Peenemünde-Überlebender Romantschenko in Charkiv getötet
Der vor wenigen Tagen bei einem russischen Raketenangriff auf die ukrainische Großstadt Charkiv getötete Holocaust-Überlebende Boris Romantschenko war als junger Mann auch Häftling in Peenemünde. Das teilte das Historisch-Technische Museum mit.
Romantschenko kam demnach im Alter von 17 Jahren als Häftling nach Peenemünde. Wie der Kurator des Historisch-Technischen Museums (HTM), Philipp Aumann, im Kulturjournal von NDR 1 Radio MV sagte, war Romantschenko zwischen Juni und Oktober 1943 mit rund 700 weiteren Gefangenen daran beteiligt, als damals die Serienproduktion von Raketen auf Usedom begann.
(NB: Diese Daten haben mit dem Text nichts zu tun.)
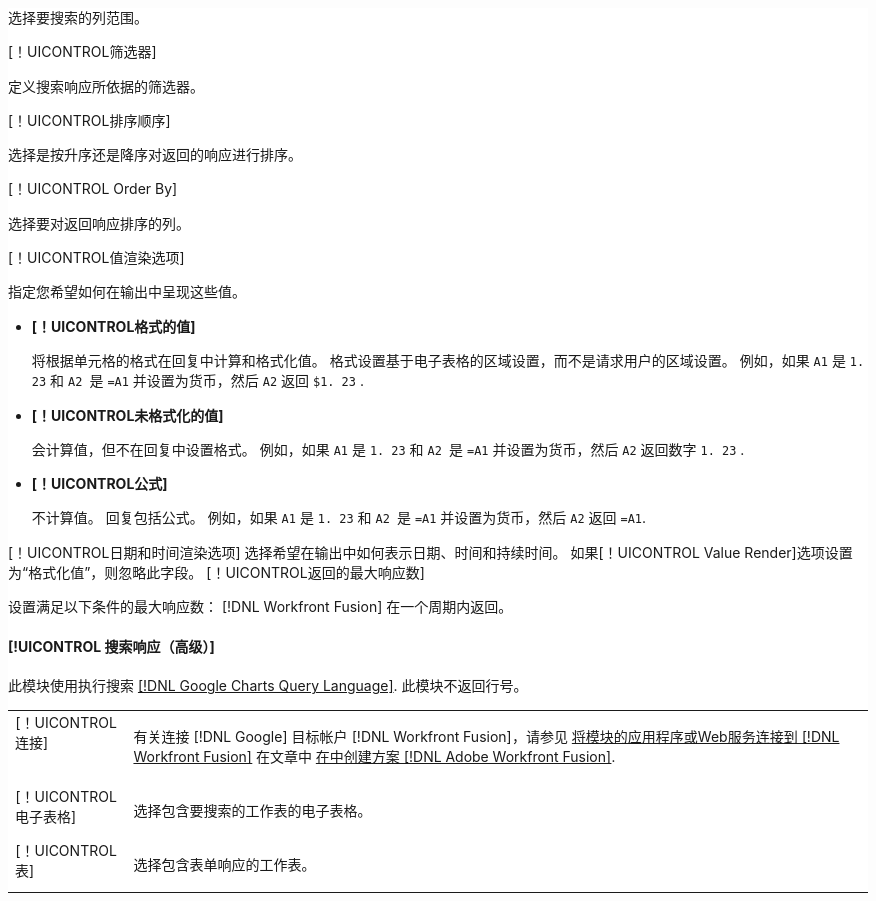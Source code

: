    <td> <p> 选择要搜索的列范围。</p> </td> 
  </tr> 
  <tr data-mc-conditions=""> 
   <td role="rowheader">[！UICONTROL筛选器]</td> 
   <td> <p>定义搜索响应所依据的筛选器。</p> </td> 
  </tr> 
  <tr data-mc-conditions=""> 
    <td>[！UICONTROL排序顺序] </td>
   <td> <p>选择是按升序还是降序对返回的响应进行排序。</p> </td> 
  </tr> 
  <tr data-mc-conditions=""> 
    <td>[！UICONTROL Order By]</td>
   <td> <p> 选择要对返回响应排序的列。</p> </td> 
  </tr> 
  <tr data-mc-conditions=""> 
   <td role="rowheader">[！UICONTROL值渲染选项]</td> 
   <td> <p>指定您希望如何在输出中呈现这些值。</p> 
    <ul> 
     <li> <p><strong>[！UICONTROL格式的值]</strong></p> <p>将根据单元格的格式在回复中计算和格式化值。 格式设置基于电子表格的区域设置，而不是请求用户的区域设置。 例如，如果 <code>A1</code> 是 <code>1. 23</code> 和 <code>A2 </code>是 <code>=A1</code> 并设置为货币，然后 <code>A2</code> 返回 <code>$1. 23</code> .</p> </li> 
     <li> <p><strong>[！UICONTROL未格式化的值]</strong> </p> <p>会计算值，但不在回复中设置格式。 例如，如果 <code>A1</code> 是 <code>1. 23</code> 和 <code>A2 </code>是 <code>=A1</code> 并设置为货币，然后 <code>A2</code> 返回数字 <code>1. 23</code> .</p> </li> 
     <li> <p><strong>[！UICONTROL公式]</strong> </p> <p>不计算值。 回复包括公式。 例如，如果 <code>A1</code> 是 <code>1. 23</code> 和 <code>A2 </code>是 <code>=A1</code> 并设置为货币，然后 <code>A2</code> 返回 <code>=A1</code>.</p> </li> 
    </ul> </td> 
  </tr> 
  <tr data-mc-conditions="">
    <td>[！UICONTROL日期和时间渲染选项]</td>
    <td>选择希望在输出中如何表示日期、时间和持续时间。 如果[！UICONTROL Value Render]选项设置为“格式化值”，则忽略此字段。 </td>
  </tr> 
  <tr>
    <td role="rowheader" data-mc-conditions="QuicksilverOrClassic.Draft mode">[！UICONTROL返回的最大响应数]</td>
   <td> <p> 设置满足以下条件的最大响应数： [!DNL Workfront Fusion] 在一个周期内返回。</p> </td> 
  </tr> 
 </tbody> 
</table>

#### [!UICONTROL 搜索响应（高级）]

此模块使用执行搜索 [[!DNL Google Charts Query Language]](https://developers.google.com/chart/interactive/docs/querylanguage). 此模块不返回行号。

<table style="table-layout:auto"> 
 <col data-mc-conditions=""> 
 <col data-mc-conditions=""> 
 <tbody> 
  <tr> 
    <td>[！UICONTROL连接]</td>
   <td> <p>有关连接 [!DNL Google] 目标帐户 [!DNL Workfront Fusion]，请参见 <a href="../../workfront-fusion/scenarios/create-a-scenario.md#connect" class="MCXref xref">将模块的应用程序或Web服务连接到 [!DNL Workfront Fusion]</a> 在文章中 <a href="../../workfront-fusion/scenarios/create-a-scenario.md" class="MCXref xref">在中创建方案 [!DNL Adobe Workfront Fusion]</a>.</p> </td> 
  </tr> 
  <tr>
    <td>[！UICONTROL电子表格]</td>
   <td> <p>选择包含要搜索的工作表的电子表格。</p> </td> 
  </tr> 
  <tr>
    <td>[！UICONTROL表]</td>
   <td> <p> 选择包含表单响应的工作表。</p> </td> 
  </tr> 
  <tr>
Das Museum ist derzeit dabei, die Dauerausstellung umfangreich neu zu gestalten. In ihr soll dann auch ausführlich an Boris Romantschenko erinnert werden, kündigte Aumann an. Die Eröffnung der neuen Ausstellung ist für 2025 geplant.
Als 16-Jähriger von der Wehrmacht verschleppt
Romantschenko wurde am 20. Januar 1926 nahe Sumy in der Ukrainischen SSR geboren. Nach dem Überfall der Wehrmacht auf die Sowjetunion fingen die deutschen Besatzer 1942 den 16-jährigen Jungen ein und verschleppten ihn nach Deutschland, wo er zunächst in Dortmund Zwangsarbeit leisten musste. Wegen eines missglückten Fluchtversuchs kam er ins Konzentrationslager Buchenwald, ehe er nach Peenemünde verschleppt wurde. Dort arbeitete er laut HTM in der großen Halle des Serienwerks Peenemünde und wurden im Sockelgeschoss des Gebäudes in einem provisorischen Lager untergebracht.
Todesmarsch ins KZ Bergen-Belsen
Nachdem das Werk auf Usedom im Oktober geschlossen und eine neue unterirdische Fertigungseinrichtung im Stollen "Mittelbau" bei Nordhausen in Thüringen aufgebaut wurde, kam Romantschenko zur Zwangsarbeit in dieses Lager, bis es schließlich evakuiert wurde. Auf einem Todesmarsch gelangte er ins KZ Bergen-Belsen, wo er im Frühjahr 1945 von britischen Truppen befreit wurde. Bei Kriegsende blieb er in Deutschland und leistete Dienst in der Roten Armee. 1950 durfte er in die Ukraine zurückkehren, studierte dann an der Bergbau-Akademie in Charkiw und arbeitete als leitender Ingenieur.
Tod durch Beschuss des Wohnhauses
Der 96-Jährige, der insgesamt vier deutsche Konzentrationslager überlebte, wurde am Freitag bei einem russischen Angriff in Charkiv getötet. "Sein Tod mahnt uns: Alles uns Mögliche zu tun, um diesen grausamen Krieg zu stoppen und den Menschen in der Ukraine zu helfen", hatte Bundestagsvizepräsidentin Katrin Göring-Eckardt (Grüne) im Zuge einer Schweigeminute im Bundestag gesagt. Nach Angaben der Stiftung Gedenkstätten Buchenwald und Mittelbau-Dora starb Romantscheno in seinem Wohnhaus, nachdem das Gebäude von einem Geschoss getroffen wurde.